Slow isn't the goal - just remember that. Collection and balance is the goal.
Get up and jog around your room at a natural, steady pace. Imagine that is the canter of a hunter horse. Forward moving, ground covering, and doesn't take an extended amount of energy to travel long distances (which is why people jog and not run for exercise). Now, jog some more, but imagine jogging in slow motion. You have to support your weight on your one leg, slightly bent, all while keeping good posture etc. This is what you're going to ask your horse to do. Going slow is HARD, it take muscle and tires them out much more that going at a nice easy pace. This is of course, if you're going to as them to lope correctly and not just trop around. So, you can't expect your horse to lope slow right off the bat, they have to develop the muscle and they have to be willing to do it - because after all, if you're going to show western - you'll more than likely have to have drape in your reins if you want to pin. So going slow can't be an uncomfortable or regretted thing for your horse - he should enjoy it to an extent and be comfortable preforming it.
Compare these two lopes:
(will start loping at approx 1:40)
The first lope is choppy and quick and the horse doesn't look like he's happy at all. His body is stiff in every way and he's not supporting himself on the hind end. If you watch his inside hind leg, what the hock and how far it drives under his body - not far at all. This shows that he shallow in his hind end and thus not rocked back and lifting the front end. Because he's heavy in the front, he must compensate and quickly "pedal" his forlegs to catch himself. If I was working with this horse and rider, personally I would put the horse in a smooth snaffle and simply get the horse's natural cadence and suspension back back asking him to preform that nice, "easy" canter (like you jogging around the room) and get that swing back in his hip (and thus, he must release the tension in his back) and allow the front end to lighten naturally and give him the ability to stretch his shoulders and get that "sweeping" front leg we light to see. That would be the building blocks to a good lope - you have to go 'fast' to go slow.
Now, appreciate the second video. This horse is obviously a good mover, but beyond that you can see that he WANTS to go the pace he's at and that's because his trainers have set him up physically to be able to preform it with ease. Watch the tempo of his legs, they are much "slower" than compared with the previous video and swing easily and the horse can sweep across the arena. This is a good lope - the lope you should strive for.

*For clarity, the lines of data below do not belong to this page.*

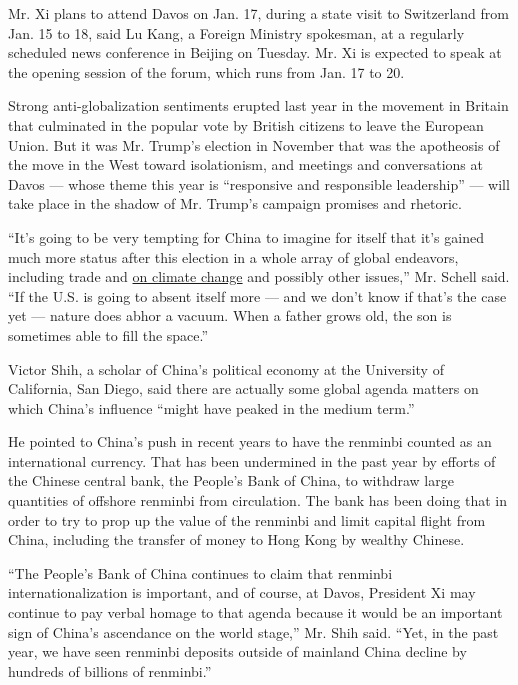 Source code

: Mr. Xi plans to attend Davos on Jan. 17, during a state visit to
Switzerland from Jan. 15 to 18, said Lu Kang, a Foreign Ministry
spokesman, at a regularly scheduled news conference in Beijing on
Tuesday. Mr. Xi is expected to speak at the opening session of the
forum, which runs from Jan. 17 to 20.

Strong anti-globalization sentiments erupted last year in the movement
in Britain that culminated in the popular vote by British citizens to
leave the European Union. But it was Mr. Trump's election in November
that was the apotheosis of the move in the West toward isolationism, and
meetings and conversations at Davos --- whose theme this year is
``responsive and responsible leadership'' --- will take place in the
shadow of Mr. Trump's campaign promises and rhetoric.

``It's going to be very tempting for China to imagine for itself that
it's gained much more status after this election in a whole array of
global endeavors, including trade and
\href{https://www.nytimes3xbfgragh.onion/2017/01/10/world/asia/china-wants-to-be-a-climate-change-watchdog-but-cant-yet-lead-by-example.html}{on
climate change} and possibly other issues,'' Mr. Schell said. ``If the
U.S. is going to absent itself more --- and we don't know if that's the
case yet --- nature does abhor a vacuum. When a father grows old, the
son is sometimes able to fill the space.''

Victor Shih, a scholar of China's political economy at the University of
California, San Diego, said there are actually some global agenda
matters on which China's influence ``might have peaked in the medium
term.''

He pointed to China's push in recent years to have the renminbi counted
as an international currency. That has been undermined in the past year
by efforts of the Chinese central bank, the People's Bank of China, to
withdraw large quantities of offshore renminbi from circulation. The
bank has been doing that in order to try to prop up the value of the
renminbi and limit capital flight from China, including the transfer of
money to Hong Kong by wealthy Chinese.

``The People's Bank of China continues to claim that renminbi
internationalization is important, and of course, at Davos, President Xi
may continue to pay verbal homage to that agenda because it would be an
important sign of China's ascendance on the world stage,'' Mr. Shih
said. ``Yet, in the past year, we have seen renminbi deposits outside of
mainland China decline by hundreds of billions of renminbi.''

Now, to start - does your horse move at all gaits with a relaxed back? If no - then there's no point and going any further. You should be able to walk, trot, and canter with only soft feel of his mouth and he should travel at a consistent, relaxed pace. His natural pace. Until he is consistent under saddle at his natural, comfortable pace, you're never going to be able to make his comfortable at an unnatural pace. If he is relaxed, start adding lateral work to build up back muscle and make him lift his abdomen and then at the walk and jog ask him to start moving his shoulders/hip independently. This all will set him up to lope quietly and relaxed.